Selon Patrick de Bruyne, président et PDG de LEM, sa société reprendra d'ici à quatre ans le contrôle total de la structure. «L'absorption d'une entreprise privée au Japon reste une chose difficile, a-t-il relevé devant la presse. Nous prenons garde de ne pas effrayer les clients locaux de notre partenaire qui lui sont très attachés.» Aucun montant n'a été avancé. Nana réalise un chiffre d'affaires de 27 millions de francs, soit 40% des activités de LEM dans les composants, et emploie 100 personnes dont 60 «temporaires» à la mode japonaise. Ce sont des collaborateurs de longue date sans réel statut.

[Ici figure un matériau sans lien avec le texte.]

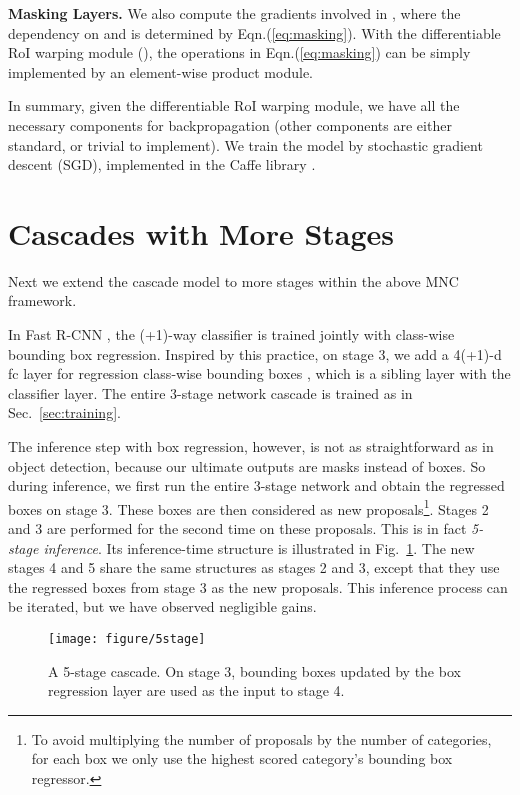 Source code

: \documentclass[10pt,twocolumn,letterpaper]{article}
\begin{document}
\vspace{.5em}
\noindent\textbf{Masking Layers.}
We also compute the gradients involved in , where the dependency on  and  is determined by Eqn.(\ref{eq:masking}).
With the differentiable RoI warping module (), the operations in Eqn.(\ref{eq:masking}) can be simply implemented by an element-wise product module.


\vspace{1em}
In summary, given the differentiable RoI warping module, we have all the necessary components for backpropagation (other components are either standard, or trivial to implement). We train the model by stochastic gradient descent (SGD), implemented in the Caffe library \cite{Jia2014}.

\section{Cascades with More Stages}
\label{sec:morestages}

Next we extend the cascade model to more stages within the above MNC framework.

In Fast R-CNN \cite{Girshick2015}, the (+1)-way classifier is trained jointly with class-wise bounding box regression. Inspired by this practice, on stage 3, we add a 4(+1)-d fc layer for regression class-wise bounding boxes \cite{Girshick2015}, which is a sibling layer with the classifier layer. The entire 3-stage network cascade is trained as in Sec.~\ref{sec:training}.

The inference step with box regression, however, is not as straightforward as in object detection, because our ultimate outputs are masks instead of boxes. So during inference, we first run the entire 3-stage network and obtain the regressed boxes on stage 3. These boxes are then considered as new proposals\footnote{To avoid multiplying the number of proposals by the number of categories, for each box we only use the highest scored category's bounding box regressor.}.
Stages 2 and 3 are performed for the second time on these proposals.
This is in fact \emph{5-stage inference}. Its inference-time structure is illustrated in Fig.~\ref{fig:5stage}. The new stages 4 and 5 share the same structures as stages 2 and 3, except that they use the regressed boxes from stage 3 as the new proposals. This inference process can be iterated, but we have observed negligible gains.

\begin{figure}
\begin{center}
\texttt{[image: figure/5stage]}
\end{center}
\vspace{-1em}
\caption{A 5-stage cascade. On stage 3, bounding boxes updated by the box regression layer are used as the input to stage 4.}
\label{fig:5stage}
\end{figure}
\end{document}
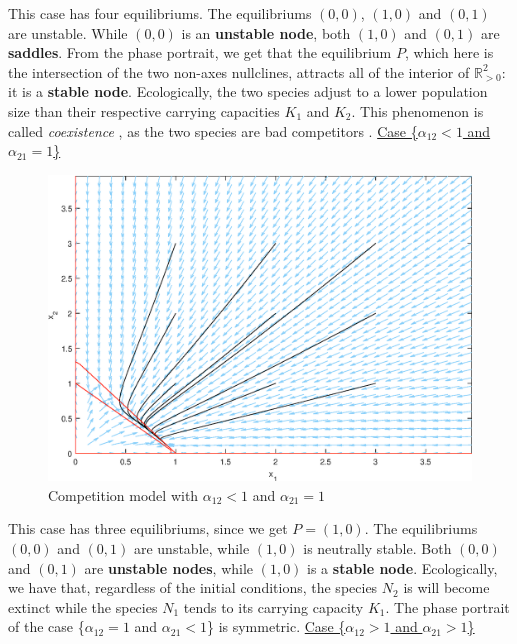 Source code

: \documentclass[11pt,a4paper]{scrartcl}
\theoremstyle{definition}
\begin{document}
This case has four equilibriums. The equilibriums $(0, 0)$, $(1, 0)$ and $(0, 1)$ are unstable. While $(0, 0)$ is an \textbf{unstable node}, both $(1, 0)$ and $(0, 1)$ are \textbf{saddles}. From the phase portrait, we get that the equilibrium $P$, which here is the intersection of the two non-axes nullclines, attracts all of the interior of $\mathbb{R}_{>0}^2$: it is a \textbf{stable node}. Ecologically, the two species adjust to a lower population size than their respective carrying capacities $K_1$ and $K_2$. This phenomenon is called \textit{coexistence} , as the two species are bad competitors \cite{Murray}.
\FloatBarrier
\vspace{1em}
\underline {Case \Big\{$\alpha_{12} < 1$ and $\alpha_{21} = 1$\Big\}}\newline

\begin{figure}[!ht]
\centering
\includegraphics[scale=.6]{fig_2.eps}
\caption{Competition model with $\alpha_{12} < 1$ and $\alpha_{21} = 1$}
\label{figC2}
\end{figure} 

This case has three equilibriums, since we get $P=(1, 0)$. The equilibriums $(0, 0)$ and $(0, 1)$ are unstable, while $(1, 0)$ is neutrally stable. Both $(0, 0)$ and $(0, 1)$ are \textbf{unstable nodes}, while $(1, 0)$ is a \textbf{stable node}. Ecologically, we have that, regardless of the initial conditions, the species $N_2$ is will become extinct while the species $N_1$ tends to its carrying capacity $K_1$. The phase portrait of the case \Big\{$\alpha_{12} = 1$ and $\alpha_{21} < 1$\Big\} is symmetric.
\FloatBarrier
\vspace{1em}
\underline{Case \Big\{$\alpha_{12} > 1$ and $\alpha_{21} > 1$\Big\}}\newline
\end{document}
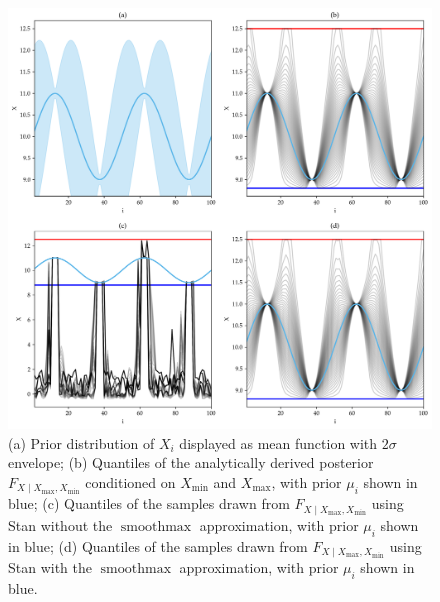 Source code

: \documentclass[letter]{article}
\makeatletter
\def\maxwidth{\ifdim\Gin@nat@width>\linewidth\linewidth
\else\Gin@nat@width\fi}
\let\Oldincludegraphics\includegraphics
\renewcommand{\includegraphics}[1]{\Oldincludegraphics[width=.8\maxwidth]{#1}}
\DeclareMathOperator*{\softmax}{smoothmax}
\newcommand{\Xmax}{X_{\max}}
\newcommand{\Xmin}{X_{\min}}
\newcommand{\Fcond}{F_{X \mid \Xmax,\Xmin}}
\makeatother
\begin{document}
        \begin{figure}
\centering
\includegraphics{figures/toy_quantiles.png}
\caption{\label{fig:toy_quantiles}(a) Prior distribution of \(X_i\) displayed as mean function with \(2\sigma\) envelope; (b) Quantiles of the analytically derived posterior \(\Fcond\) conditioned on \(\Xmin\) and \(\Xmax\), with prior \(\mu_i\) shown in blue; (c) Quantiles of the samples drawn from \(\Fcond\) using Stan without the \(\softmax\) approximation, with prior \(\mu_i\) shown in blue; (d) Quantiles of the samples drawn from \(\Fcond\) using Stan with the \(\softmax\) approximation, with prior \(\mu_i\) shown in blue.}
\end{figure}
\end{document}
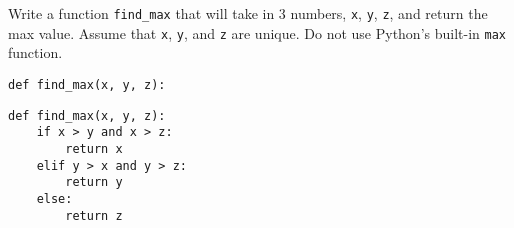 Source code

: \begin{blocksection}
\question Write a function \texttt{find\_max} that will take in 3 numbers, \texttt{x}, \texttt{y}, \texttt{z}, and return the max value. Assume that \texttt{x}, \texttt{y}, and \texttt{z} are unique. Do not use Python's built-in \texttt{max} function.

\begin{lstlisting}
def find_max(x, y, z):
\end{lstlisting}
\begin{solution}[2in]
\begin{lstlisting}
def find_max(x, y, z):
    if x > y and x > z:
        return x
    elif y > x and y > z:
        return y
    else:
    	return z
\end{lstlisting}
\end{solution}
\end{blocksection}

Patrick de Bruyne a dévoilé des perspectives meilleures pour LEM. Alors que l'entreprise a vu son chiffre d'affaires stagner sur les deux dernières années, le quatrième trimestre 1999 et le carnet de commandes préfigurent des jours meilleurs. «Quant à notre résultat net pour 1999, il sera positif.» De nouveaux marchés s'ouvrent, comme celui des capteurs dans l'automobile, qui devrait passer selon les prévisions de LEM de 10 à 100 millions de francs d'ici à 2004 au niveau mondial.

Réductions d'emplois

Le patron genevois se fixe un objectif de rendement des fonds propres de 12%. «Pour une fois, nous n'avons pas repris une société malade», a lancé Patrick de Bruyne. Avec Nana, le chiffre d'affaires dans le domaine des composants passera de 72,5 à plus de 100 millions de francs. LEM détenait déjà une filiale au Japon et ses deux dirigeants entrent au conseil d'administration du joint-venture, présidé par le patron nippon de Nana. Outre cette opération, LEM se prépare à une réorganisation de grande ampleur, qui passera par la spécialisation des différents sites de production du groupe. L'activité des instruments enregistreurs, basée en Autriche et considérée comme non stratégique, vient d'être vendue à un concurrent néerlandais. L'entreprise cherche à limer ses coûts après une période de croissance tous azimuts. Dans ce cadre, des réductions d'emplois pourraient «sans doute» être envisagés, selon Patrick de Bruyne. A Genève, LEM emploie 210 personnes. Son effectif total se monte à 690 collaborateurs.